The first jab came before Freddie Freeman even reached the team hotel.
“We flew in last night, and I had my American passport, and the customs agent goes, ‘Why not your Canadian passport? '" the Los Angeles Dodgers' first baseman recalled.
So it started immediately, right there at the border and the Dodgers star knows it’s not going to get any better when the World Series against the Toronto Blue Jays begins.
Still, Freeman laughed it off as he talked to the Canadian media and could not be happier to be here.
Most baseball fans know by now that Freeman lost his mom when he was just 10 years old.
Coming back to her native country just hits different.
“When you lose—I lost my mom when I was 10—and you come to the place where she was born and raised and grew up, and was around a lot in Toronto, you just feel a little closer to her. And I think that’s why coming back here is so special for me. I don’t—I really—it just makes me feel like I’m closer to my mom.”
She loved everything about Canada, Freeman said. And she made sure her son knew it.
Growing up in Southern California, when the Blue Jays came to play the Angels, they were there chanting, “Go Jays go!”
“If I wasn’t standing up for O Canada, I felt like I was getting ripped up from my seat.”
That’s the soundtrack he hears when he lands back in Canada.
But he understands why he isn’t received as a returning son this weekend.
He said so. “I understand if I get booed. I do. I get it. I am on the visiting team… but Canada and this country means a lot to my family and me, so I’m very happy to be back.” He can hold that and the noise at the same time—respect for the building, love for the place, and a bat that tends to quiet things if you make a mistake.
Freeman has made sure that the Canadian connection continues.
None of this is for show. Freeman holds dual citizenship and chose to play for Team Canada in the World Baseball Classic—2017 and again in 2023—explicitly to honor his mom. It’s not a branding exercise; it’s a through line. The anthem, the flag, the trip, the family. When he says Toronto feels closer, he has the jersey to prove it.
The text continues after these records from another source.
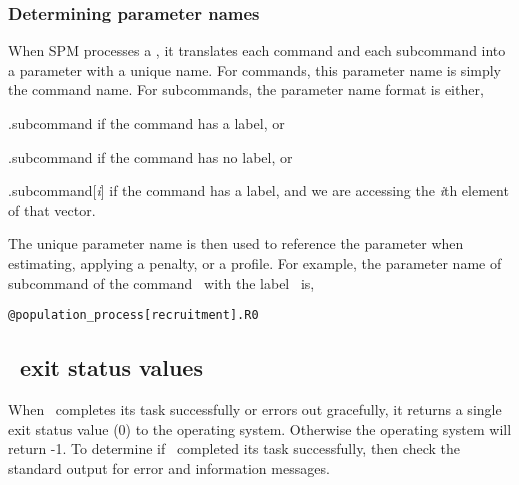 \subsubsection{Determining parameter names}

When SPM processes a \config, it translates each command and each subcommand into a parameter with a unique name. For commands, this parameter name is simply the command name. For subcommands, the parameter name format is either, 

\begin{description}
\item {}.subcommand if the command has a label, or
\item {}.subcommand if the command has no label, or
\item {}.subcommand[\emph{i}] if the command has a label, and we are accessing the \emph{i}th element of that vector.
\end{description} 

The unique parameter name is then used to reference the parameter when estimating, applying a penalty, or a profile. For example, the parameter name of subcommand  of the command \ with the label \ is,

\texttt{@population\_process[recruitment].R0}

\subsection{\SPM\ exit status values}

When \SPM\ completes its task successfully or errors out gracefully, it returns a single exit status value (0) to the operating system. Otherwise the operating system will return -1. To determine if \SPM\ completed its task successfully, then check the standard output for error and information messages.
Strip away the sentiment, however, and the job stays the job for Freeman. He has to set the tone early, lengthen innings late, and punish mistakes in the middle of the zone. The Blue Jays will try to work him off the barrel and let the crowd carry the rest. He’ll try to turn the ball around and make the boos sound like air moving.
By the time he hands a passport back on the way out, this series will have turned on a handful of pitches and a few at-bats with traffic. The border agents will welcome him to the United States as a star. Freeman, however, will cherish the idea that he got to play in the biggest games, on the biggest stage in his mom’s country, for three days. The boos and barbs are good-natured, and the family memories are cherished.